Yesterday I was too lazy to get out of the house, so after getting over-bored I fired up netbeans and had a poke at the android video player JJplayer again.
And now it's next year.
I tried a few buffering strategies, copying video frames, loading the decoded frames directly with multiple buffers (works only on some decoders), and synchronously loading each decoded frame into a texture as it is decoded. I previously had some code to load the texture on another GL context but I didn't see if it still worked (it was rather slow which is why i let it rot, but it's probably worth a re-visit).
Just copying the raw video frame seems to be the most reliable solution, even with it's supposed overheads. Actually it didn't seem to make much difference to performance how I did it - they all ran with similar cpu time (according to top).
I've looked into doing the scaling/yuv/rg565 conversion in NEON but haven't got any code up and running yet (one has to be a bit keen to get stuck into it). I doubt it will be quicker as this means I wont be using the GPU for this processing, but given how slow the texture loading is it might be a win and it will let me avoid redundant copies.
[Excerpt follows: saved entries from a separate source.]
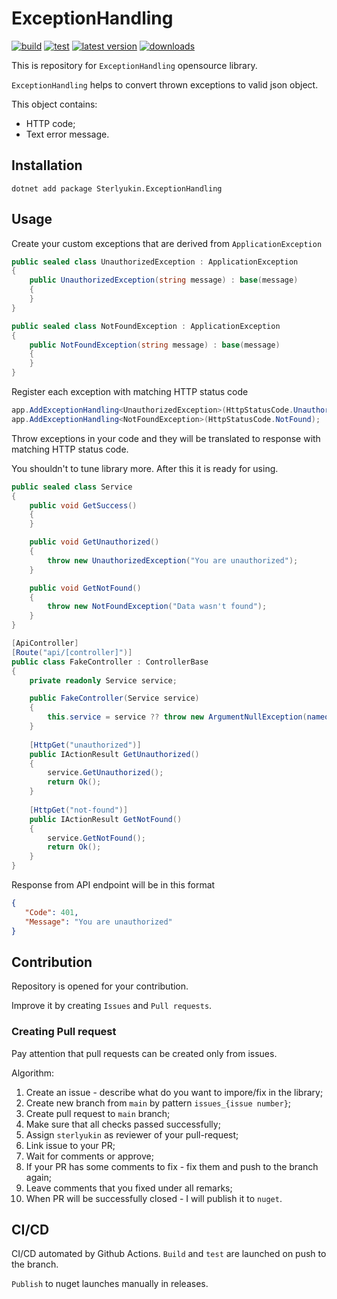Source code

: # ExceptionHandling

[![build](https://github.com/sterlyukin/ExceptionHandling/actions/workflows/build.yml/badge.svg)](https://github.com/sterlyukin/ExceptionHandling/actions/workflows/build.yml)
[![test](https://github.com/sterlyukin/ExceptionHandling/actions/workflows/test.yml/badge.svg)](https://github.com/sterlyukin/ExceptionHandling/actions/workflows/test.yml)
[![latest version](https://img.shields.io/nuget/v/Sterlyukin.ExceptionHandling)](https://www.nuget.org/packages/Sterlyukin.ExceptionHandling)
[![downloads](https://img.shields.io/nuget/dt/Sterlyukin.ExceptionHandling)](https://www.nuget.org/packages/Sterlyukin.ExceptionHandling)

This is repository for `ExceptionHandling` opensource library.

`ExceptionHandling` helps to convert thrown exceptions to valid json object.

This object contains:
- HTTP code;
- Text error message.

## Installation

```
dotnet add package Sterlyukin.ExceptionHandling
```

## Usage

Create your custom exceptions that are derived from `ApplicationException`

```csharp
public sealed class UnauthorizedException : ApplicationException
{
    public UnauthorizedException(string message) : base(message)
    {
    }
}

public sealed class NotFoundException : ApplicationException
{
    public NotFoundException(string message) : base(message)
    {
    }
}
```

Register each exception with matching HTTP status code

```csharp
app.AddExceptionHandling<UnauthorizedException>(HttpStatusCode.Unauthorized);
app.AddExceptionHandling<NotFoundException>(HttpStatusCode.NotFound);
```

Throw exceptions in your code and they will be translated to response with matching HTTP status code.

You shouldn't to tune library more. After this it is ready for using.

```csharp
public sealed class Service
{
    public void GetSuccess()
    {
    }

    public void GetUnauthorized()
    {
        throw new UnauthorizedException("You are unauthorized");
    }

    public void GetNotFound()
    {
        throw new NotFoundException("Data wasn't found");
    }
}
```

```csharp
[ApiController]
[Route("api/[controller]")]
public class FakeController : ControllerBase
{
    private readonly Service service;

    public FakeController(Service service)
    {
        this.service = service ?? throw new ArgumentNullException(nameof(service));
    }
    
    [HttpGet("unauthorized")]
    public IActionResult GetUnauthorized()
    {
        service.GetUnauthorized();
        return Ok();
    }
    
    [HttpGet("not-found")]
    public IActionResult GetNotFound()
    {
        service.GetNotFound();
        return Ok();
    }
}
```

Response from API endpoint will be in this format

```json
{
   "Code": 401,
   "Message": "You are unauthorized"
}
```

## Contribution

Repository is opened for your contribution.

Improve it by creating `Issues` and `Pull requests`.

### Creating Pull request

Pay attention that pull requests can be created only from issues.

Algorithm:

1) Create an issue - describe what do you want to impore/fix in the library;
2) Create new branch from `main` by pattern `issues_{issue number}`;
3) Create pull request to `main` branch;
4) Make sure that all checks passed successfully;
5) Assign `sterlyukin` as reviewer of your pull-request;
6) Link issue to your PR;
7) Wait for comments or approve;
8) If your PR has some comments to fix - fix them and push to the branch again;
9) Leave comments that you fixed under all remarks;
10) When PR will be successfully closed - I will publish it to `nuget`.

## CI/CD

CI/CD automated by Github Actions.
`Build` and `test` are launched  on push to the branch.

`Publish` to nuget launches manually in releases.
I also fixed some of the android behavioural stuff - pause/resume pauses/resumes the playback, it runs in full-screen with a hidden 'ui' (although for whatever reason, setting the slider to invisible doesn't always work, and never on the mele), and it now opens the video in another thread with a busy spinner.
Although it's playing back most SD sized videos ok on my (dual core) ainol tablet, it is struggling on the mele. Even when the mele can decode fast enough the timing is funny - jumping around (and oddly, the load average is well over 2 yet it decodes all frames fast enough). I guess the video decode was behind the audio so it was just displaying frames as fast as it decoded them rather than with per-frame timing. So I tried another timing mechanism rather than just using an absolute clock from the first frame decoded, have it based on the audio playback position. This works quite a bit better and lets me add a tunable delay, although it isn't perfect. It falls down when you seek backwards, but otherwise it works reasonably well - and should be fixable. OTOH even with the busted timing the audio sync was consistent - unlike Dolphin Player which loses sync quite rapidly for whatever reason.
Unfortunately opening some videos seems to have become quite slow ... not sure what's going on there, whether it's just slow i/o or some ffmpeg tunable (I was poking around with some other stuff before getting back to jjplayer so i might've left something in). I don't know how to drop the decoding of video frames yet either - which would be useful. I think I need to add some debugging output to the display to see what's going on inside too, and eventually run it in the profiler again when I have most of a day free.
The code is still a bit of a pigs breakfast and I haven't checked it in yet. But i should get to it either today or soon after and will update the project news. I should probably release another package too - as the current one is too broken to be interesting.
In the not too distant future I will probably poke at a JavaFX version as well. If I don't find something better to do ... must really look at the Eiphany SDK sometime.